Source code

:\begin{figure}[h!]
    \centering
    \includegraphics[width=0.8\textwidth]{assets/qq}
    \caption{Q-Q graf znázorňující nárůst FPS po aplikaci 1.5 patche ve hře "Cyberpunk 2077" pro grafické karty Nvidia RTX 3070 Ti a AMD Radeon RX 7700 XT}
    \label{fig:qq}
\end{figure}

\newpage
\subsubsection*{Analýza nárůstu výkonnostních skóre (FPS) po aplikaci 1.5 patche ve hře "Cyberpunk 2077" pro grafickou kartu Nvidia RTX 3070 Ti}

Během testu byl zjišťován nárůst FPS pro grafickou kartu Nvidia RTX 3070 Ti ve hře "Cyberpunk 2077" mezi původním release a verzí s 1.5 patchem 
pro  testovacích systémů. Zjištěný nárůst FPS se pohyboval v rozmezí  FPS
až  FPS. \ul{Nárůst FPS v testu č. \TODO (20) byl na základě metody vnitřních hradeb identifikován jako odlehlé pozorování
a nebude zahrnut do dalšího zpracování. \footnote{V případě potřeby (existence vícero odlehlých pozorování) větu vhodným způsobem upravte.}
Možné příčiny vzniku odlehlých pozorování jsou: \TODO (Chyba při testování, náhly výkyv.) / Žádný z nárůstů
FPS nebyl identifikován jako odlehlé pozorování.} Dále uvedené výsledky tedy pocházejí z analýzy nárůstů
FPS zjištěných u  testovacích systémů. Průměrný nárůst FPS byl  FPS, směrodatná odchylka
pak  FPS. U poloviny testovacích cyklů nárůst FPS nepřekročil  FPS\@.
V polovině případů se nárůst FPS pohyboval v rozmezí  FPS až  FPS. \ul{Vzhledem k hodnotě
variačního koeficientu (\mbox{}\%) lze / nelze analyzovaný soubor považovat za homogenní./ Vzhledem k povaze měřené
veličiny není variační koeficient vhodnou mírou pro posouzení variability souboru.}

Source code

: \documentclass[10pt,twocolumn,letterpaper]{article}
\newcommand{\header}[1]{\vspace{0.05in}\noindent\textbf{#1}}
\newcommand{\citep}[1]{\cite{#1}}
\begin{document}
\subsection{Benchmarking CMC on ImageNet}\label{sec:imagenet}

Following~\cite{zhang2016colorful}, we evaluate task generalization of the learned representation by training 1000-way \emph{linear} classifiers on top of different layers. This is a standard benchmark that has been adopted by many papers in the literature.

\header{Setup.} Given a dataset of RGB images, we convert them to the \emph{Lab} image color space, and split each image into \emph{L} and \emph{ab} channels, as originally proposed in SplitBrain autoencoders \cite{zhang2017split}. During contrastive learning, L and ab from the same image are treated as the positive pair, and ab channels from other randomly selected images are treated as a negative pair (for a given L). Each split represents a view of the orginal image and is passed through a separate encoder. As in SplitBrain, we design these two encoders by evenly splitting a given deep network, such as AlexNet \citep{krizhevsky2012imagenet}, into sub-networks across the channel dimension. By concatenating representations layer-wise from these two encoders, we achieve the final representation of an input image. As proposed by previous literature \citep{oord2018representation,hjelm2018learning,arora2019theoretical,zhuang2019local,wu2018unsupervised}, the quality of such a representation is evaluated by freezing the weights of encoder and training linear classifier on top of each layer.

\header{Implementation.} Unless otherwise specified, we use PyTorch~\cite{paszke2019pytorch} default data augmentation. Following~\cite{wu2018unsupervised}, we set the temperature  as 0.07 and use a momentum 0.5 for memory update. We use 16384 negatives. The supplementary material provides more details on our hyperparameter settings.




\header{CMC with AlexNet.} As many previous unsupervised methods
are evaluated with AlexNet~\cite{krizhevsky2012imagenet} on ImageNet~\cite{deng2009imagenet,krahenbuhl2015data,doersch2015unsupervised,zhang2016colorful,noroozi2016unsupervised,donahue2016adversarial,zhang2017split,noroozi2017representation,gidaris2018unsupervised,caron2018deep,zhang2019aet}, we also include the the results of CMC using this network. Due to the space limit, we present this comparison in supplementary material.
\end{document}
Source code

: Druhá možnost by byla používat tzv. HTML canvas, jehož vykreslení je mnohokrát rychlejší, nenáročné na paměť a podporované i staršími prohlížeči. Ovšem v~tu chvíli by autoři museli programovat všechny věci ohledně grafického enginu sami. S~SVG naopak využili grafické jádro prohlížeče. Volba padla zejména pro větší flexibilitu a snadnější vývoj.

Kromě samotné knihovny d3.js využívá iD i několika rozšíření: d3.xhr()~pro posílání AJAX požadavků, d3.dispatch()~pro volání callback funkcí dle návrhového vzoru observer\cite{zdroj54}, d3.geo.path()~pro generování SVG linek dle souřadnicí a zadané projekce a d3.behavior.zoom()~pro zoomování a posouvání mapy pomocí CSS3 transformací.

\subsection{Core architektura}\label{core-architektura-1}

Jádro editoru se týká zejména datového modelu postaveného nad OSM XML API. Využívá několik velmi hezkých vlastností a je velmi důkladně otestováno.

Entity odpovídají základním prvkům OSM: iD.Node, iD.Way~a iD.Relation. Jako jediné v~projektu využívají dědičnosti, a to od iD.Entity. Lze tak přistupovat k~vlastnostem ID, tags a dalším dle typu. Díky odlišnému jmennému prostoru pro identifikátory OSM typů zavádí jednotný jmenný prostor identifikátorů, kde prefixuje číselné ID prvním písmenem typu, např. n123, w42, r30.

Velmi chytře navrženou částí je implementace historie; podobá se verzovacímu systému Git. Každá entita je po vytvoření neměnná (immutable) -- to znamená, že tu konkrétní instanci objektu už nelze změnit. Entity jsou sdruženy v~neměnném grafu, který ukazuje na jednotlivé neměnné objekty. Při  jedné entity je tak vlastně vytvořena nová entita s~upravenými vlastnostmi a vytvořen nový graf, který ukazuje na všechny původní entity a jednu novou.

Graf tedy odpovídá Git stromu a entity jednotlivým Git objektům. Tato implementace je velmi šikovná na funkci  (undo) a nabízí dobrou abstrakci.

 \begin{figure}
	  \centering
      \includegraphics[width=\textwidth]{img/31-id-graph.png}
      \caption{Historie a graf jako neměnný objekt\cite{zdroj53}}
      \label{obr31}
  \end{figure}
....................
*PROBLEM STATEMENT*
The required output is the stretch of entries above from the line containing "Během testu byl" through the line containing "Možné příčiny vzniku", reproduced exactly.

*ANSWER SECTION*
Během testu byl zjišťován nárůst FPS pro grafickou kartu Nvidia RTX 3070 Ti ve hře "Cyberpunk 2077" mezi původním release a verzí s 1.5 patchem 
pro  testovacích systémů. Zjištěný nárůst FPS se pohyboval v rozmezí  FPS
až  FPS. \ul{Nárůst FPS v testu č. \TODO (20) byl na základě metody vnitřních hradeb identifikován jako odlehlé pozorování
a nebude zahrnut do dalšího zpracování. \footnote{V případě potřeby (existence vícero odlehlých pozorování) větu vhodným způsobem upravte.}
Možné příčiny vzniku odlehlých pozorování jsou: \TODO (Chyba při testování, náhly výkyv.) / Žádný z nárůstů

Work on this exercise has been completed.